> _What the task asks_
What you return must be exactly the lines from the beginning of the material through the line containing "AI-generated translations example", both included, and no pictures.

> _The records_
╭──

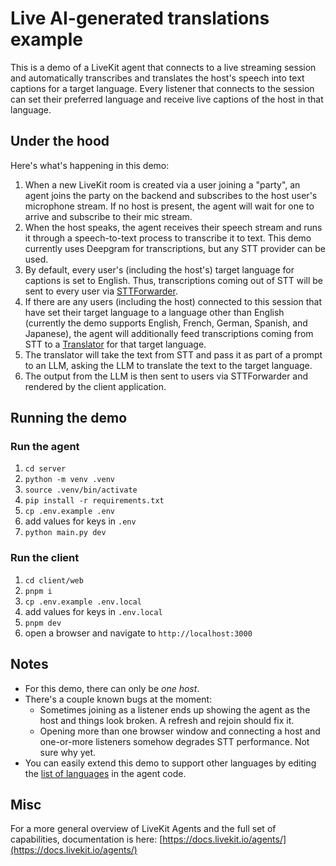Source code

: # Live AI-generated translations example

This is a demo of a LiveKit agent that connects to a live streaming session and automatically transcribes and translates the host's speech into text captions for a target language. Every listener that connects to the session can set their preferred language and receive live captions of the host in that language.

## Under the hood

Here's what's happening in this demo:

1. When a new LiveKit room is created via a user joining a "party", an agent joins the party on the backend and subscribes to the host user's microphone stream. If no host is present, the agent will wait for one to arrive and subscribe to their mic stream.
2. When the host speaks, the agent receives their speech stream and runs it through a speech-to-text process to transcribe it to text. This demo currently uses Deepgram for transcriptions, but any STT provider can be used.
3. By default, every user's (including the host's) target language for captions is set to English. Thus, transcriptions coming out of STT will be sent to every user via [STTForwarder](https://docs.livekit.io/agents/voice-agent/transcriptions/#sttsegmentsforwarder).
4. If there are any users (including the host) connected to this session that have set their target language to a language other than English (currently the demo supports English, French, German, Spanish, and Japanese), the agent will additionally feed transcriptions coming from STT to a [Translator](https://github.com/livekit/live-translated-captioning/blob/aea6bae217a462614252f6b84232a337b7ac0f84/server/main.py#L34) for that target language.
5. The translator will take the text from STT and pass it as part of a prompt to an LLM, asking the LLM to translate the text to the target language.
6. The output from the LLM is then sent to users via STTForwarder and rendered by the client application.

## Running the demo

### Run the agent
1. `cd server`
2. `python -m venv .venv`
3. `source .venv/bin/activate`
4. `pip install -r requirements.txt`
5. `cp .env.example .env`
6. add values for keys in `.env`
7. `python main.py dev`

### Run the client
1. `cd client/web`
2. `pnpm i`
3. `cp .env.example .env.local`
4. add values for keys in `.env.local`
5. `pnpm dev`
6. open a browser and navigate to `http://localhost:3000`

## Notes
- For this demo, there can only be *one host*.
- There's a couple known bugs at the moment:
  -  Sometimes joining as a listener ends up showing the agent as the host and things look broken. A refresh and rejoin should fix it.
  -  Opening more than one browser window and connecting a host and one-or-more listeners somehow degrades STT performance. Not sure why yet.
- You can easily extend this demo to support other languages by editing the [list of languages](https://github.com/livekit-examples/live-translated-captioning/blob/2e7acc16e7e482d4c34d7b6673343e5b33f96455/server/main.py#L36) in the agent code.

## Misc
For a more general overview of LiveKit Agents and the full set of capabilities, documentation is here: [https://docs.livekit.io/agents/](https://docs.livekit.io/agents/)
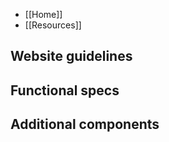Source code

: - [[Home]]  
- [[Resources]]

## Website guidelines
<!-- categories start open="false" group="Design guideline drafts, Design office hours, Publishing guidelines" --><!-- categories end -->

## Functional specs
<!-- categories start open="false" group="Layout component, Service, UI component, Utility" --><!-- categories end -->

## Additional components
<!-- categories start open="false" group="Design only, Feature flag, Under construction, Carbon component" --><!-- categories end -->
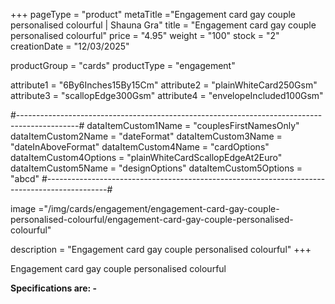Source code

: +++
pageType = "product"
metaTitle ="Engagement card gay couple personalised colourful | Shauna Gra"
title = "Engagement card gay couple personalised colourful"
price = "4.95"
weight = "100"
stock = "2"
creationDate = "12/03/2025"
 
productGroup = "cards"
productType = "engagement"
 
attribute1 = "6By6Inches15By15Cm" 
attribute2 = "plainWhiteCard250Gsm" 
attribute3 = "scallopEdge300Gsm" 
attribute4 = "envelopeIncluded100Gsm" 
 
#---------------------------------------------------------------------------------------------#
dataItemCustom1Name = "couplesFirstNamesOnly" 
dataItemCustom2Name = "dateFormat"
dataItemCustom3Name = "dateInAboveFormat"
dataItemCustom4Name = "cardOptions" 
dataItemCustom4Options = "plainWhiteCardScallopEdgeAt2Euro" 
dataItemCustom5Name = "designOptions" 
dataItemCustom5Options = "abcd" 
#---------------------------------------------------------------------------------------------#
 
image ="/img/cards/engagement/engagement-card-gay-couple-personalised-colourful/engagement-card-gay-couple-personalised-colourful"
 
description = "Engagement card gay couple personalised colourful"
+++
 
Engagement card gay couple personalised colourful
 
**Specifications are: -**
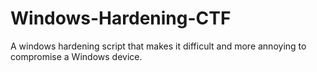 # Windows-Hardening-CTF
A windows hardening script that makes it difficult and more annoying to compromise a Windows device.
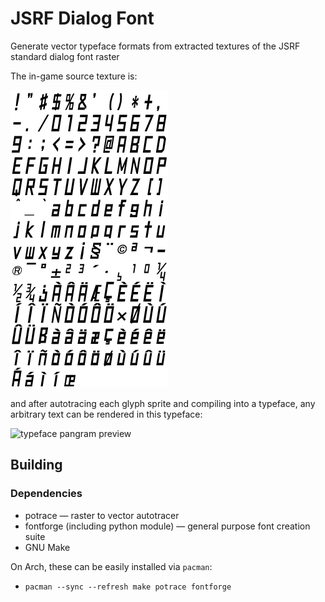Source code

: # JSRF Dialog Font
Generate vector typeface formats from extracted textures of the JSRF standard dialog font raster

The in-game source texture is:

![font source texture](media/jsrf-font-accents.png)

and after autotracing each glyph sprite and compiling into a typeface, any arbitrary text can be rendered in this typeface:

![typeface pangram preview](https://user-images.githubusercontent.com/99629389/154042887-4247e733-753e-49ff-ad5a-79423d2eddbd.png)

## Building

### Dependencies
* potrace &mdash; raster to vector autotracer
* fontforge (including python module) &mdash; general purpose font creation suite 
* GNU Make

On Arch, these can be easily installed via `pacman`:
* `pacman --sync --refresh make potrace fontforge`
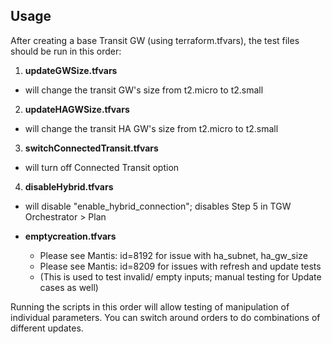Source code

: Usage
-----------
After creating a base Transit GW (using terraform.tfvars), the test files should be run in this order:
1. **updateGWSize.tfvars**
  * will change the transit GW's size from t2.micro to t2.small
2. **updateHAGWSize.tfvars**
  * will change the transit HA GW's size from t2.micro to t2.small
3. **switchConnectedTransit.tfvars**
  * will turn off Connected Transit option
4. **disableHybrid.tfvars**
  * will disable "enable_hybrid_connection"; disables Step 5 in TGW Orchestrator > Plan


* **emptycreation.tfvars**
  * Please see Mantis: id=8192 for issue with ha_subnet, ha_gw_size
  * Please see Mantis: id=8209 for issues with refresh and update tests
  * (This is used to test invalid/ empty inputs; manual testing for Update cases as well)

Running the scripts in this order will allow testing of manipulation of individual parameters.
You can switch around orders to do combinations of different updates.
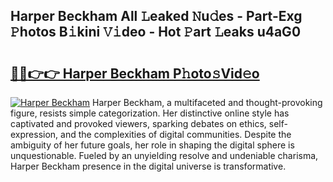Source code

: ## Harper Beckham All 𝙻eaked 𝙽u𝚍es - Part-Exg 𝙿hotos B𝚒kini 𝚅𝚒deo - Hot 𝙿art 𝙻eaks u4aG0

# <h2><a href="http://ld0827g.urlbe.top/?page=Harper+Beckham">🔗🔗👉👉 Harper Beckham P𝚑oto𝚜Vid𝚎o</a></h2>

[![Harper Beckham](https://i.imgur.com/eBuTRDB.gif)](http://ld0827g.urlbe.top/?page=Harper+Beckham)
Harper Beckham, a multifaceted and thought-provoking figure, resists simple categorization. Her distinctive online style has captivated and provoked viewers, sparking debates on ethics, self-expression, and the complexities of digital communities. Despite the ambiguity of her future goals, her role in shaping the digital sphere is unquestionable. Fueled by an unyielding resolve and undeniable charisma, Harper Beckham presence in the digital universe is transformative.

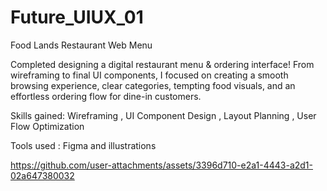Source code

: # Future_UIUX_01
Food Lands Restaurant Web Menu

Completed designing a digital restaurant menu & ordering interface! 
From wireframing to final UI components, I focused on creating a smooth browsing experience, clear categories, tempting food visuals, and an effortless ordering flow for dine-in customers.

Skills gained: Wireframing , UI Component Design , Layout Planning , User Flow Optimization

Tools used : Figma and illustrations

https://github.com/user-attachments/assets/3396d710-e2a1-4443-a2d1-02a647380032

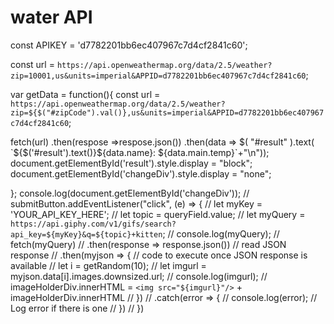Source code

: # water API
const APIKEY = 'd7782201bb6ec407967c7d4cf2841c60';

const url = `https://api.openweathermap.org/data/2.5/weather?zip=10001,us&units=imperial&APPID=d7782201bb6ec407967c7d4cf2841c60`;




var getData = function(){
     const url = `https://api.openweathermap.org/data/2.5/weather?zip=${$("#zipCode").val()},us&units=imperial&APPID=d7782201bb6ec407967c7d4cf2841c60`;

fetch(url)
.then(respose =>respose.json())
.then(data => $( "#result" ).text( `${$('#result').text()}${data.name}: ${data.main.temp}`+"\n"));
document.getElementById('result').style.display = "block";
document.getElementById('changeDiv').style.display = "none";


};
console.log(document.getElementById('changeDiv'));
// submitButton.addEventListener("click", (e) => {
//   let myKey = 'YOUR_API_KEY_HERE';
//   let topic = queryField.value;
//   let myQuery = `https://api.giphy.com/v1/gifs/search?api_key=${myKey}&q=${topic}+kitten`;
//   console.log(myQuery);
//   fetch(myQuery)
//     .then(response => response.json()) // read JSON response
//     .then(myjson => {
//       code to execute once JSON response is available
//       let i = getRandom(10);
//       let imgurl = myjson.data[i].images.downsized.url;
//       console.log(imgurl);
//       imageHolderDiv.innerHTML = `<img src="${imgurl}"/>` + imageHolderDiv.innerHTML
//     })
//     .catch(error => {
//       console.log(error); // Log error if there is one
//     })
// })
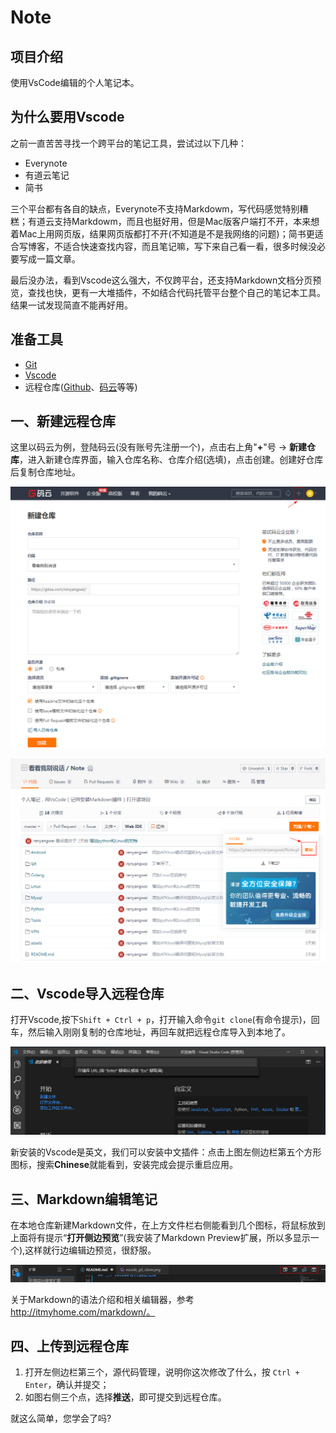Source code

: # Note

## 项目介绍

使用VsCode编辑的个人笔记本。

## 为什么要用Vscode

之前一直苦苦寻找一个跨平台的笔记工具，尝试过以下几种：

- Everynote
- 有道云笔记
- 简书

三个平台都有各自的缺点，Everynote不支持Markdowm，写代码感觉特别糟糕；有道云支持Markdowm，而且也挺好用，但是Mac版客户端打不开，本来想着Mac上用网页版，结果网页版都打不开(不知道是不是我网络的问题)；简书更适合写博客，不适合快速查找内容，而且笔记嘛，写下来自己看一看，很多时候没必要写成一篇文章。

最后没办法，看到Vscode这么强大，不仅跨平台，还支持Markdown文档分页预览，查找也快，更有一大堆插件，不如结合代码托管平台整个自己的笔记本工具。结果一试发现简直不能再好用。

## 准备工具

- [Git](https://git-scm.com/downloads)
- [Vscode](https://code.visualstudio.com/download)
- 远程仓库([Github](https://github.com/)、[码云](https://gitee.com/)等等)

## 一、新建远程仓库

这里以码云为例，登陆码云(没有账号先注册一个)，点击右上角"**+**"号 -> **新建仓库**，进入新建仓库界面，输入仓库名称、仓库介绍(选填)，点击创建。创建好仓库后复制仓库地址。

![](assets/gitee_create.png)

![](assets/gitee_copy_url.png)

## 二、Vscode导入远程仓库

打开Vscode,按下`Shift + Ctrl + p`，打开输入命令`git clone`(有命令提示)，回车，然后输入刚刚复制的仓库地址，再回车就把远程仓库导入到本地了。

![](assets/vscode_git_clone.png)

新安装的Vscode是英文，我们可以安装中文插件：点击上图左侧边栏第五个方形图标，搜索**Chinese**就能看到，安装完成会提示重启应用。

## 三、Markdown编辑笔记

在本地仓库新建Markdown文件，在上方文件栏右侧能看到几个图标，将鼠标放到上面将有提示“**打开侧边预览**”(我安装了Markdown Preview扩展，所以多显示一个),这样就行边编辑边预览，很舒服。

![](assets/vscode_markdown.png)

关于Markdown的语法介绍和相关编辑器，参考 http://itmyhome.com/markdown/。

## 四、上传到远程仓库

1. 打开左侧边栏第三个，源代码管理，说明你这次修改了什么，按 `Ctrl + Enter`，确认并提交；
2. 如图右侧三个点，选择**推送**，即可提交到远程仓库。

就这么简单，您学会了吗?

╰──

> _Exercise solution_
Source code

: # Live AI-generated translations example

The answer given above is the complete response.